**Problem to solve:** Write down the listing again exactly as it appears below, without its pictures.

**Working data:**
◆ ◆ ◆ ◆
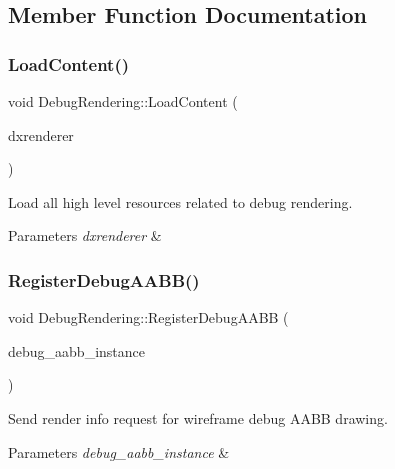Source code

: \subsection{Member Function Documentation}
\mbox{\label{classDebugRendering_a2b3fd46f7880bcf6a57eb1b3af5dbc6d}} 
\subsubsection{\texorpdfstring{Load\+Content()}{LoadContent()}}
{\footnotesize\ttfamily void Debug\+Rendering\+::\+Load\+Content (\begin{DoxyParamCaption}\item[{\hyperlink{classDXRenderer}{D\+X\+Renderer} $\ast$}]{dxrenderer }\end{DoxyParamCaption})}



Load all high level resources related to debug rendering. 


\begin{DoxyParams}{Parameters}
{\em dxrenderer} & \\
\hline
\end{DoxyParams}
\mbox{\label{classDebugRendering_a19e4cb443e7b0959dfd427431009acc4}} 
\subsubsection{\texorpdfstring{Register\+Debug\+A\+A\+B\+B()}{RegisterDebugAABB()}}
{\footnotesize\ttfamily void Debug\+Rendering\+::\+Register\+Debug\+A\+A\+BB (\begin{DoxyParamCaption}\item[{const \hyperlink{structDebugAABBInstance}{Debug\+A\+A\+B\+B\+Instance} \&}]{debug\+\_\+aabb\+\_\+instance }\end{DoxyParamCaption})}



Send render info request for wireframe debug A\+A\+BB drawing. 


\begin{DoxyParams}{Parameters}
{\em debug\+\_\+aabb\+\_\+instance} & \\
\hline
\end{DoxyParams}
\mbox{\label{classDebugRendering_a4d86a142ed880456dbc732d213cc93e1}}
◆ ◆ ◆ ◆
**Answer to this exercise:**
Source code

: \subsection{Member Function Documentation}
\mbox{\label{classDebugRendering_a2b3fd46f7880bcf6a57eb1b3af5dbc6d}} 
\subsubsection{\texorpdfstring{Load\+Content()}{LoadContent()}}
{\footnotesize\ttfamily void Debug\+Rendering\+::\+Load\+Content (\begin{DoxyParamCaption}\item[{\hyperlink{classDXRenderer}{D\+X\+Renderer} $\ast$}]{dxrenderer }\end{DoxyParamCaption})}



Load all high level resources related to debug rendering. 


\begin{DoxyParams}{Parameters}
{\em dxrenderer} & \\
\hline
\end{DoxyParams}
\mbox{\label{classDebugRendering_a19e4cb443e7b0959dfd427431009acc4}} 
\subsubsection{\texorpdfstring{Register\+Debug\+A\+A\+B\+B()}{RegisterDebugAABB()}}
{\footnotesize\ttfamily void Debug\+Rendering\+::\+Register\+Debug\+A\+A\+BB (\begin{DoxyParamCaption}\item[{const \hyperlink{structDebugAABBInstance}{Debug\+A\+A\+B\+B\+Instance} \&}]{debug\+\_\+aabb\+\_\+instance }\end{DoxyParamCaption})}



Send render info request for wireframe debug A\+A\+BB drawing. 


\begin{DoxyParams}{Parameters}
{\em debug\+\_\+aabb\+\_\+instance} & \\
\hline
\end{DoxyParams}
\mbox{\label{classDebugRendering_a4d86a142ed880456dbc732d213cc93e1}}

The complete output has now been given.